▶ [INSTRUCTIONS FOR THE TASK]: Omit all pictures. Reproduce exactly the lines from the first line of the records below through the line with "### Profile View".

Records drawn from a dataset:

------------------------------

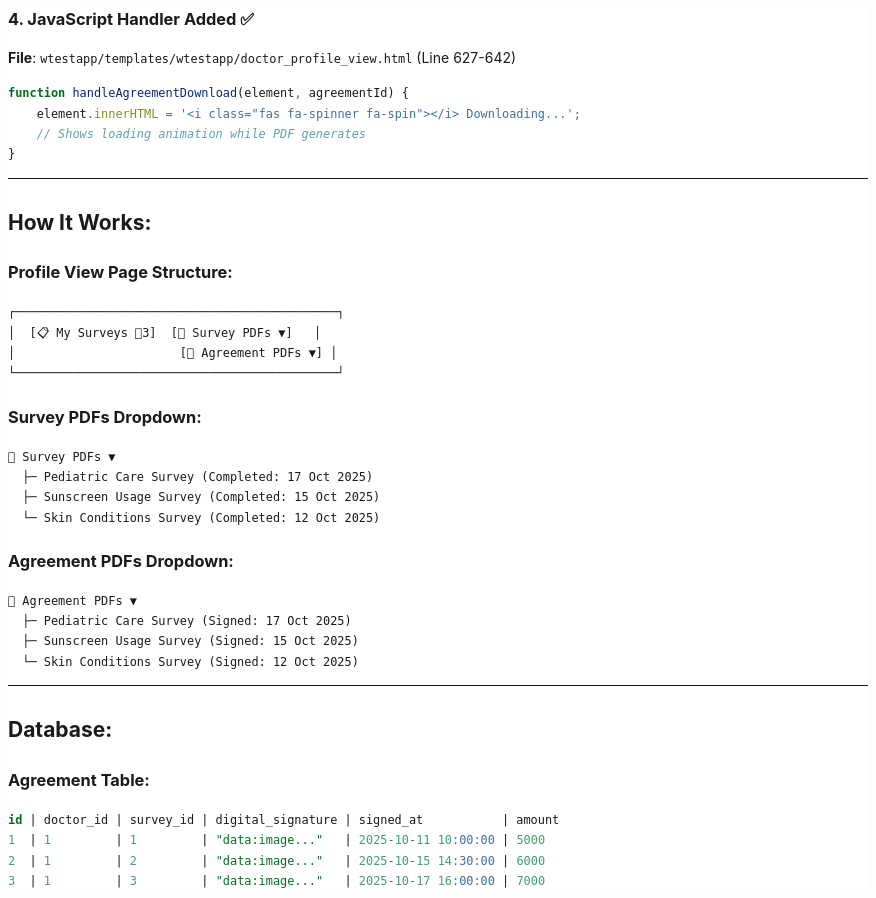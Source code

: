 
### 4. JavaScript Handler Added ✅
**File**: `wtestapp/templates/wtestapp/doctor_profile_view.html` (Line 627-642)

```javascript
function handleAgreementDownload(element, agreementId) {
    element.innerHTML = '<i class="fas fa-spinner fa-spin"></i> Downloading...';
    // Shows loading animation while PDF generates
}
```

---

## How It Works:

### Profile View Page Structure:

```
┌─────────────────────────────────────────────┐
│  [📋 My Surveys 🔴3]  [📄 Survey PDFs ▼]   │
│                       [📜 Agreement PDFs ▼] │
└─────────────────────────────────────────────┘
```

### Survey PDFs Dropdown:
```
📄 Survey PDFs ▼
  ├─ Pediatric Care Survey (Completed: 17 Oct 2025)
  ├─ Sunscreen Usage Survey (Completed: 15 Oct 2025)
  └─ Skin Conditions Survey (Completed: 12 Oct 2025)
```

### Agreement PDFs Dropdown:
```
📜 Agreement PDFs ▼
  ├─ Pediatric Care Survey (Signed: 17 Oct 2025)
  ├─ Sunscreen Usage Survey (Signed: 15 Oct 2025)
  └─ Skin Conditions Survey (Signed: 12 Oct 2025)
```

---

## Database:

### Agreement Table:
```sql
id | doctor_id | survey_id | digital_signature | signed_at           | amount
1  | 1         | 1         | "data:image..."   | 2025-10-11 10:00:00 | 5000
2  | 1         | 2         | "data:image..."   | 2025-10-15 14:30:00 | 6000
3  | 1         | 3         | "data:image..."   | 2025-10-17 16:00:00 | 7000
```
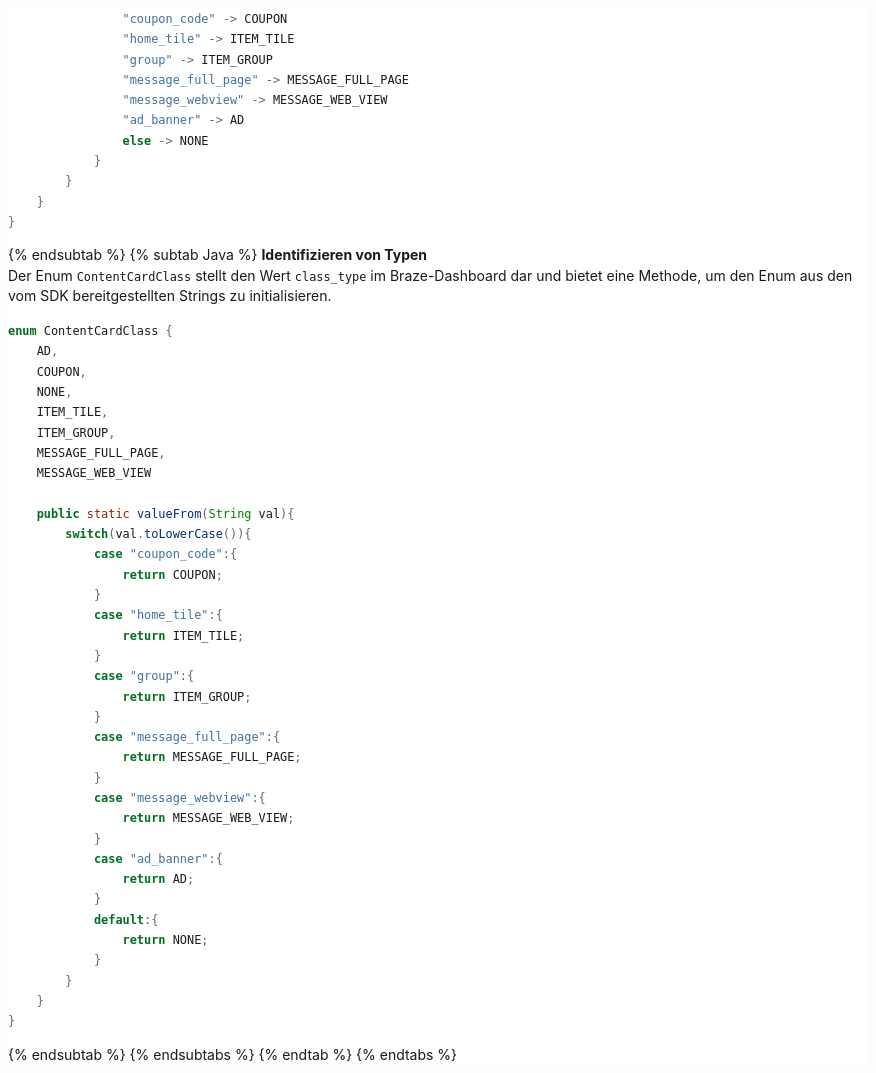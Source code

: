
 ```kotlin
                "coupon_code" -> COUPON
                "home_tile" -> ITEM_TILE
                "group" -> ITEM_GROUP
                "message_full_page" -> MESSAGE_FULL_PAGE
                "message_webview" -> MESSAGE_WEB_VIEW
                "ad_banner" -> AD
                else -> NONE
            }
        }
    }
}
```
{% endsubtab %}
{% subtab Java %}
**Identifizieren von Typen**<br>
Der Enum `ContentCardClass` stellt den Wert `class_type` im Braze-Dashboard dar und bietet eine Methode, um den Enum aus den vom SDK bereitgestellten Strings zu initialisieren.

```java
enum ContentCardClass {
    AD,
    COUPON,
    NONE,
    ITEM_TILE,
    ITEM_GROUP,
    MESSAGE_FULL_PAGE,
    MESSAGE_WEB_VIEW

    public static valueFrom(String val){
        switch(val.toLowerCase()){
            case "coupon_code":{
                return COUPON;
            }
            case "home_tile":{
                return ITEM_TILE;
            }
            case "group":{
                return ITEM_GROUP;
            }
            case "message_full_page":{
                return MESSAGE_FULL_PAGE;
            }
            case "message_webview":{
                return MESSAGE_WEB_VIEW;
            }
            case "ad_banner":{
                return AD;
            }
            default:{
                return NONE;
            }
        }
    }
}
```
{% endsubtab %}
{% endsubtabs %}
{% endtab %}
{% endtabs %}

------------------------------

▶ [ANSWER TO THIS EXERCISE]:
Source code

: 
### 4. JavaScript Handler Added ✅
**File**: `wtestapp/templates/wtestapp/doctor_profile_view.html` (Line 627-642)

```javascript
function handleAgreementDownload(element, agreementId) {
    element.innerHTML = '<i class="fas fa-spinner fa-spin"></i> Downloading...';
    // Shows loading animation while PDF generates
}
```

---

## How It Works:

### Profile View Page Structure:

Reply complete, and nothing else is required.